New York and Connecticut theater reviews and news

Ethnic Theater - Jewish

"The Immigrant" (and other Jewish tales)
Dodger Stages, Manhattan

"The Immigrant" was a charming little play when it first surfaced a few years ago. Charming, but also with historic significance. Writer/actor Mark Harelik wrote this piece as a tribute to his grandparents-and indeed it is their story.

Not all Russian Jewish immigrants to this country entered through the port of New York. In fact, at the turn of the century, several benevolent Jewish organizations thought it wiser to deflect the hordes of arriving Jewish immigrants to a southern port. The coastal cities, and particularly New York, could not absorb them, they felt, and could precipitate a wave of anti-Semitism. Hence the Galveston Movement was born, with philanthropist Jacob Schiff playing a leading role.

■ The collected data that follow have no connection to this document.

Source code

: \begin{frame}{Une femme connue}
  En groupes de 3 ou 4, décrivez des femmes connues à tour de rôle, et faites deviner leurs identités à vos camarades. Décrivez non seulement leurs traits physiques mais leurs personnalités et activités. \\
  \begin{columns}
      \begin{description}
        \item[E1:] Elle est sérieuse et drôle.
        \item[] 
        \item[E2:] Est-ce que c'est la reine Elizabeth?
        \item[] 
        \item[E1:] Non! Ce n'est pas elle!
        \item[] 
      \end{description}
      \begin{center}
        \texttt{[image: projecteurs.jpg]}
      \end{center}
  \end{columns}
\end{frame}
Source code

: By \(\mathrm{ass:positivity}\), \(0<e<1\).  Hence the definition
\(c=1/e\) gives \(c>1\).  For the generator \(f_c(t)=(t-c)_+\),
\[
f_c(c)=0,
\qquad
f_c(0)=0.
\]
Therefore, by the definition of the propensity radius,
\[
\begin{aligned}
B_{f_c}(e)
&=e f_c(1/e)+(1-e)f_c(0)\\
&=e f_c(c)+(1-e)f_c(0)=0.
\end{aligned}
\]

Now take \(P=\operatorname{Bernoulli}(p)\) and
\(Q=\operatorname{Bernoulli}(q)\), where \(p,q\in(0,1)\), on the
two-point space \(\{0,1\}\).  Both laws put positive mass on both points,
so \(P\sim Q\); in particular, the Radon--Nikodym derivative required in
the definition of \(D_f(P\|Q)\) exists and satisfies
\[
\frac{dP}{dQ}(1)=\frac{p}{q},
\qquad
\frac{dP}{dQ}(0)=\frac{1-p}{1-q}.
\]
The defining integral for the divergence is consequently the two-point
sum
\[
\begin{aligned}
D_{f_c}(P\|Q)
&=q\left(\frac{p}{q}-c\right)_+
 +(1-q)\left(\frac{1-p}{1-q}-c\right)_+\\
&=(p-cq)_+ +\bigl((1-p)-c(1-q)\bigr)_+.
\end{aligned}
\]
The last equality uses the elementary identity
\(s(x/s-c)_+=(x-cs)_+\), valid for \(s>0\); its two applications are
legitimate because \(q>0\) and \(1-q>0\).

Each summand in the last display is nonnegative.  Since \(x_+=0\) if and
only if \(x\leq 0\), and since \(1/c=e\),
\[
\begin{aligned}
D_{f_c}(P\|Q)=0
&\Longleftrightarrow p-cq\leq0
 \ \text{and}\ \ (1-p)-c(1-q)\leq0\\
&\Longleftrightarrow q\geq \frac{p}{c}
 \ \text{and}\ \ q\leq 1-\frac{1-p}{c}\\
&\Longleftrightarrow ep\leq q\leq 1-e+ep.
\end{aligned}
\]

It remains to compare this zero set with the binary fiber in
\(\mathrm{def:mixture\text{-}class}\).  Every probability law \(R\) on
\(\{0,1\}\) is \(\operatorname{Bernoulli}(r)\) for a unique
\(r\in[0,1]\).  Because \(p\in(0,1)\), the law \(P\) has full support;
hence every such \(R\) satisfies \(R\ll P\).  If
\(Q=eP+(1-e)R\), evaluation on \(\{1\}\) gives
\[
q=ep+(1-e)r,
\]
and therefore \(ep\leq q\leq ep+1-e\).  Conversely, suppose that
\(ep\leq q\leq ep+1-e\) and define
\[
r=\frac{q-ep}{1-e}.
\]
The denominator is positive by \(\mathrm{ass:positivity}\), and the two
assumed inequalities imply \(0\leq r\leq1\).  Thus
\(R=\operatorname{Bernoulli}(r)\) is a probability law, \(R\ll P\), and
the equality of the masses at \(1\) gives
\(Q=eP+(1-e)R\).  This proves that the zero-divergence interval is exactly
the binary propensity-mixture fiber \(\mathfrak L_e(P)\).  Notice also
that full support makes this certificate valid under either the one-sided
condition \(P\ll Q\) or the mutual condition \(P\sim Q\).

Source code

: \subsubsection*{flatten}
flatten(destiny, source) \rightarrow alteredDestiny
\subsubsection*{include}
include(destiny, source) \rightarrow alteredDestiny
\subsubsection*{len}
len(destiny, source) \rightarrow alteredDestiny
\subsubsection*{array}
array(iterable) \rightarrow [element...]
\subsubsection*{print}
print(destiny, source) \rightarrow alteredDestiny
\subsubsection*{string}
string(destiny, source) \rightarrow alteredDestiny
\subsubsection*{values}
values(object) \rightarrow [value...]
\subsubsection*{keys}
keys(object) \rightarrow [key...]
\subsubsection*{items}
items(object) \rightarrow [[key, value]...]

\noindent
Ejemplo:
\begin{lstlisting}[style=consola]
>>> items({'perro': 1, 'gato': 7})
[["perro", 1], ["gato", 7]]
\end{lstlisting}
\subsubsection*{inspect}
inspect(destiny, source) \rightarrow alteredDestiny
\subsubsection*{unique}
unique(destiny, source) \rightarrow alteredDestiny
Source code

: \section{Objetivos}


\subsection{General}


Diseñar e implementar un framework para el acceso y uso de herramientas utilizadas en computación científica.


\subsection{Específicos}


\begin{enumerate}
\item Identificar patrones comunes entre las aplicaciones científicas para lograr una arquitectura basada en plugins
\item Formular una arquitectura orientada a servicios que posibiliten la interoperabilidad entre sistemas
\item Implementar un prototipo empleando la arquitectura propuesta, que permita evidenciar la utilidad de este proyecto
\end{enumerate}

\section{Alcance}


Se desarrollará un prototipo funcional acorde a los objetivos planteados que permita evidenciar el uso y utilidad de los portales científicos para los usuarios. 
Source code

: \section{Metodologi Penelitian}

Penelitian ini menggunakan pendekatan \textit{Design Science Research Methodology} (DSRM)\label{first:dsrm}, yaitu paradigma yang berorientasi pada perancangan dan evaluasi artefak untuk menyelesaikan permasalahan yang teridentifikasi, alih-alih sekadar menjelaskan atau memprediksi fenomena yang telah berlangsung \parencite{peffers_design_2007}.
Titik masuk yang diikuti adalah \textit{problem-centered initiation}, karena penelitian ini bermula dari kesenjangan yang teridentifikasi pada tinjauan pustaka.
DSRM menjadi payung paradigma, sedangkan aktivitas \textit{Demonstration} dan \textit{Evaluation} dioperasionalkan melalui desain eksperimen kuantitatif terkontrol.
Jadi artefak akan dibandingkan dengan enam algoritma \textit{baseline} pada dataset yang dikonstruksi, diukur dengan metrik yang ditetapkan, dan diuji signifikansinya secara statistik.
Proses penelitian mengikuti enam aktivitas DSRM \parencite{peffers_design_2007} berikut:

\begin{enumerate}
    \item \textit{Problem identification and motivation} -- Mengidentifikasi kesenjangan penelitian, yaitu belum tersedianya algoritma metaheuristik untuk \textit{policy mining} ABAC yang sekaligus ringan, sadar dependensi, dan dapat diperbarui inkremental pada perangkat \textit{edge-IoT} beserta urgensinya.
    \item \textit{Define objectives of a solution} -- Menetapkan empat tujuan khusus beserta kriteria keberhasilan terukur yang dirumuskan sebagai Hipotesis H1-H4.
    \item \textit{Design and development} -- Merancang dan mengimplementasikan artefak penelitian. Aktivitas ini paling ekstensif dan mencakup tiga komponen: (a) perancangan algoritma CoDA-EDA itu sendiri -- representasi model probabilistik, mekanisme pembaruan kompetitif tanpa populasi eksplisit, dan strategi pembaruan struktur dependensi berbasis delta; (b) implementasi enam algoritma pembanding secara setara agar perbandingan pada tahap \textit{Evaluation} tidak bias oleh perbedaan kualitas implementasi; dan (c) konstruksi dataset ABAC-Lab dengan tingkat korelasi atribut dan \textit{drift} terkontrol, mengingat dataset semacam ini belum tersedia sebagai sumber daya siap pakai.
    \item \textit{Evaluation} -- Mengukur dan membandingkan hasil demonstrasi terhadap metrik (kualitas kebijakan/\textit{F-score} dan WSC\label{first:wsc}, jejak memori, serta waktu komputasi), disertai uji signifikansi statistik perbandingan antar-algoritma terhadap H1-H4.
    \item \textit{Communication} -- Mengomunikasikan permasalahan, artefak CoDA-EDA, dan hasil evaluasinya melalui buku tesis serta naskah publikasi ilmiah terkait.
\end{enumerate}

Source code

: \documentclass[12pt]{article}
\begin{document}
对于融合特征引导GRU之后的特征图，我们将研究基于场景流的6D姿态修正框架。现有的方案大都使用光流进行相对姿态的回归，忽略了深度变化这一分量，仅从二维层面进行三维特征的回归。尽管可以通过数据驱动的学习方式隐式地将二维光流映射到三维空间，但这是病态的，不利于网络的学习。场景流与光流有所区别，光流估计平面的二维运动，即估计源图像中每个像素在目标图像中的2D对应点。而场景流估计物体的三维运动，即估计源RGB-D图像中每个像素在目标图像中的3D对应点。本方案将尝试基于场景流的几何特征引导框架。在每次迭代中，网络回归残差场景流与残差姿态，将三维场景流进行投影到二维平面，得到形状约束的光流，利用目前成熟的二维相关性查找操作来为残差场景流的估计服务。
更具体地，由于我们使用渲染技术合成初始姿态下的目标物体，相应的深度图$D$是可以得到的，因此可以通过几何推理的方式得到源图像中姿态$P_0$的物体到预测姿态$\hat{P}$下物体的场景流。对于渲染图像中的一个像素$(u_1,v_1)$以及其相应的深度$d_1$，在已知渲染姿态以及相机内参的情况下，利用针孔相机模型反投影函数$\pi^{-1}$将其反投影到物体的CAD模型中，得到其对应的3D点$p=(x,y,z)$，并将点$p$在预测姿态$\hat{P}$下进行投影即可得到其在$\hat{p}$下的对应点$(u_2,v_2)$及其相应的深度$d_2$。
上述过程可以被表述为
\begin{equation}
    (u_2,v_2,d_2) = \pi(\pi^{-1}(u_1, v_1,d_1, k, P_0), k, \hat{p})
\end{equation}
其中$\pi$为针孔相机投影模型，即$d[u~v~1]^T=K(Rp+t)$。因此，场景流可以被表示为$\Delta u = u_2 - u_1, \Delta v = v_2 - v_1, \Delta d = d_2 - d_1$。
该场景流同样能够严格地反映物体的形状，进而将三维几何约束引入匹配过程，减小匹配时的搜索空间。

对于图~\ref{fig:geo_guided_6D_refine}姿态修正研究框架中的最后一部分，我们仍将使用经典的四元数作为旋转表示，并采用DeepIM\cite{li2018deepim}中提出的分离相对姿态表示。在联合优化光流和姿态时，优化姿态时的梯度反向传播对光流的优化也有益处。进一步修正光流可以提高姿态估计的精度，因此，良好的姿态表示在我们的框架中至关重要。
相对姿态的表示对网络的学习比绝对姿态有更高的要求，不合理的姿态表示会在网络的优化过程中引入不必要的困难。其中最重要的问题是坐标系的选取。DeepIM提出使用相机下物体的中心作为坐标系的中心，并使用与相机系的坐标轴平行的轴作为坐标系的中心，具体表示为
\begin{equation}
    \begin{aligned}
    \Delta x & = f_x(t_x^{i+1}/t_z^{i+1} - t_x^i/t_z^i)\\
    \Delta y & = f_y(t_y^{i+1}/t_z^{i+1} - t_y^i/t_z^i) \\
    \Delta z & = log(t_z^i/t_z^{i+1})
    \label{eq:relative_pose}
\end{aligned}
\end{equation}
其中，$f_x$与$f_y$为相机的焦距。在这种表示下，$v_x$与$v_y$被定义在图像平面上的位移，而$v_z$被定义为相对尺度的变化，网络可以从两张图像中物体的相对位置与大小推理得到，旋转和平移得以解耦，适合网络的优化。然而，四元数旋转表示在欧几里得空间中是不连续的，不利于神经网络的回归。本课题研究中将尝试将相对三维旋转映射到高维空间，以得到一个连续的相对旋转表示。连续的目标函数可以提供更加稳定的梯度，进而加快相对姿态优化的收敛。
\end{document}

Mark Harelik's grandfather Haskell was one such immigrant. Landing with other Russian Jews in Galveston, Texas, he set out across the countryside with a pushcart, selling penny bananas. It was in Hamilton (pop. 1,203) that he stopped to ask a couple for water from their well. That drink, and the help of that older Christian couple, changed the course of his life. It was there he settled, thrived, raised his family and ultimately owned the town's department store. A typical Jewish immigrant success story. Only the geography was different.

But now the story has been turned into a musical, having just opened at the Dodger Stages off-Broadway. Does this work? In our view, it does not. The story stood on its own beautifully, in the original form, almost Biblical in feeling. But now, both music and lyrics slow the story without enhancing the tale. The music, granted, is haunting at times, lurking on the edge of an operatic style, but in no way memorable. Lyrics, too, do not rise above the ordinary.

What can be said in its favor is that it is a pocket-musical-small, understated, and tasteful. No overblown production numbers and flashy dancers.The cast of four (Jacqueline Antaramian, Walter Charles, Adam Heller, Cass Morgan), under the direction of Randal Myler, strives to bring the piece to life. And there are touching moments, as when Leah (Haskell's wife) blesses the candles on a Shabbos night with a soft, spiritual chant. But voices generally tend to be harsh, and Antaramian's Leah is too hysterical initially, though she later settles into the role. While the cast generally is capable, one longs for a return to the simple, straight play.


So much for "The Immigrant," for better or worse. But New York is currently offering a number of other shows of interest to Jewish audiences. First, "A Tale of a Tiger" by the Israeli-American theater artist Ami Dayan opens this month off-Broadway. The show, which has been playing at the Cameri Theatre in Tel Aviv for over eleven years, as well as overseas and elsewhere in this country, now comes to New York. It is Dayan's free adaptation of Italian playwright Dario Fo's play, which in turn is based on an ancient Chinese folk tale-truly an international endeavor.

Also opening shortly is Daniel Goldfarb's comedy "Modern Orthodox," featuring top actor Craig Bierko and screen personality Molly Riongwald. The play deals with faith and how it can be relevant in the fast-paced world of New York."Piecework" by Robyn Burland also has an off-Broadway run to mid-December. It is a 1911 love story set against the backdrop of the Triangle Shirtwaist Fire. And finally, the Yiddish theater. Folksbiene (purported to be the oldest continuing running theater in this country) opens at the end of the month with "A Novel Romance," written by Abraham Goldfaden (generally regarded to be the father of Yiddish theater). With a cast of five and three musicians, and mixing satire with burlesque, "A Novel Romance" tells the story of a "modern" woman who seeks a husband. Finally, New York continues with its long-running Jewish shows, "A Stoop on Orchard Street" playing, appropriately, on the lower east side and depicting an immigrant family circa 1910. Also with strong audience appeal is "Picon Pie," which depicts the life of Yiddish theater actress Molly Picon and stars Barbara Minkus. And of course one can see any of numerous New York shows, on and off Broadway, which, in one way or another, reveals a strong Jewish influence.